September 8th, 2006
Categories: Kids

Continuing about our kids’ stories and who owns them …

It’s not only casual contact with strangers that can cause uncomfortable moments where parents must choose just exactly how much of their children’s stories are for broadcast to a wider audience than those in the home. Family members may feel entitled to the “whole scoop” and demand every single detail of not only the process of your adoption, but also your child’s entire history.

Keep in mind that widely distributed stories of abusive backgrounds, poverty, abandonment and such may come back to haunt a child, even within the confines of family. Cousins have long memories, and a time may come when your child’s history would provide ammo.

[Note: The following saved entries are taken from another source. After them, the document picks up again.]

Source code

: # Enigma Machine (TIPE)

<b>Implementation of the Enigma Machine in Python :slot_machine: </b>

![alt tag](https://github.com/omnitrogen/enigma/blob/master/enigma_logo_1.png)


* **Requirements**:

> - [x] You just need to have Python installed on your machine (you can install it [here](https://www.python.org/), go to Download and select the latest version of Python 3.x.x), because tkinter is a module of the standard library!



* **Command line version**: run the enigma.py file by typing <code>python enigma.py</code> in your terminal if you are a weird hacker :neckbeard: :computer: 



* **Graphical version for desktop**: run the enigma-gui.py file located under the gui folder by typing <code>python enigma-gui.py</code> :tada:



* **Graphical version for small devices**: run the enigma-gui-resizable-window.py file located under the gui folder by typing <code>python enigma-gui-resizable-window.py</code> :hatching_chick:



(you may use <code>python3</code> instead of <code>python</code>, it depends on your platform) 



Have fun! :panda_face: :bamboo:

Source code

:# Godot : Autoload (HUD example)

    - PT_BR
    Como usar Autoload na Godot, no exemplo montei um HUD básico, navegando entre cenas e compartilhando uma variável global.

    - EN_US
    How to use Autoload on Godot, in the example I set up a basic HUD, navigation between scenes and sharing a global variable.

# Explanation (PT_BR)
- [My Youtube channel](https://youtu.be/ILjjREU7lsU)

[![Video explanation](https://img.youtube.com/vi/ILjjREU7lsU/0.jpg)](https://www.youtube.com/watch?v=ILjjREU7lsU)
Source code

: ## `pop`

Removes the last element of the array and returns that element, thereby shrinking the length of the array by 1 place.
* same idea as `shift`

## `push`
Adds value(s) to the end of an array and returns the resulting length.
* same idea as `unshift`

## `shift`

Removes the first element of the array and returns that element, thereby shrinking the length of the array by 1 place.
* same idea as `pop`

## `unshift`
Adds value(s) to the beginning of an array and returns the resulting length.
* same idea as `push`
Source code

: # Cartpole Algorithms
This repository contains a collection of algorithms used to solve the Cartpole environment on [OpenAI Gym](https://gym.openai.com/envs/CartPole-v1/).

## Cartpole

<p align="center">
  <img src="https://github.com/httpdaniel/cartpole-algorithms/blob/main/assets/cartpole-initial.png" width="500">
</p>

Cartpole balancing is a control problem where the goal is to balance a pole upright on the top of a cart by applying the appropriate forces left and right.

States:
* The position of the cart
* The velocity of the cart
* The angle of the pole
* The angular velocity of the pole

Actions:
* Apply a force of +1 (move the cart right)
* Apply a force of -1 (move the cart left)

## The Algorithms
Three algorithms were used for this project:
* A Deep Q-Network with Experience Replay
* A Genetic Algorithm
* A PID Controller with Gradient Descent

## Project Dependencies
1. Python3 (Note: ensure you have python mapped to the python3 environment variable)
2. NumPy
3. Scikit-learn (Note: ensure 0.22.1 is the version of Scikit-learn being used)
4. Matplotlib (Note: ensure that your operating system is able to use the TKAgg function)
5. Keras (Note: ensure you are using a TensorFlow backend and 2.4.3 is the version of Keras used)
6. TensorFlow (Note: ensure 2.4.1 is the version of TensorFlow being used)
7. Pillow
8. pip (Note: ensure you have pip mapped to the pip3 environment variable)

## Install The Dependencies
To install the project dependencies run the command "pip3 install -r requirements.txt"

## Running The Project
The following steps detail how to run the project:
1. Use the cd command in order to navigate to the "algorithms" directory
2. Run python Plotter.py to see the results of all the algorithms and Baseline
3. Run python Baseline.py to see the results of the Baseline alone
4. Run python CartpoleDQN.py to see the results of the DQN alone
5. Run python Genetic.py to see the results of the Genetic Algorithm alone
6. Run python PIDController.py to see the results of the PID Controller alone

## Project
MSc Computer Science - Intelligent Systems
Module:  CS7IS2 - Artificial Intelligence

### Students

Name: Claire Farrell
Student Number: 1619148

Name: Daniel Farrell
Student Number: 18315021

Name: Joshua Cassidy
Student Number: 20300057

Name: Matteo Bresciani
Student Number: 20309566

Great Aunt Tilly’s birthday party may be the occasion for teasing Billy Junior about the time he wet his pants in church, and for bringing big-shot Cousin Bob down a peg with recollections of his preference for pink dresses as a toddler, but speculation about just why your kid’s birth mother may have left him in the gutter moments after birth should not be part of any family get-together.

(Unless you’re fortunate enough to be part of an open adoption, there’s no way anyone could have a clue about this, anyway, so even in conversations with your child you should be very careful about formulating conjecture when it comes to the part of a story you can not, in truth, have real information about.)

And speaking of birth parents, how much of your child’s continuing saga are they entitled to? Do adoption agreements that require parents to supply photos and reports to birth parents infringe on a kid’s right to privacy?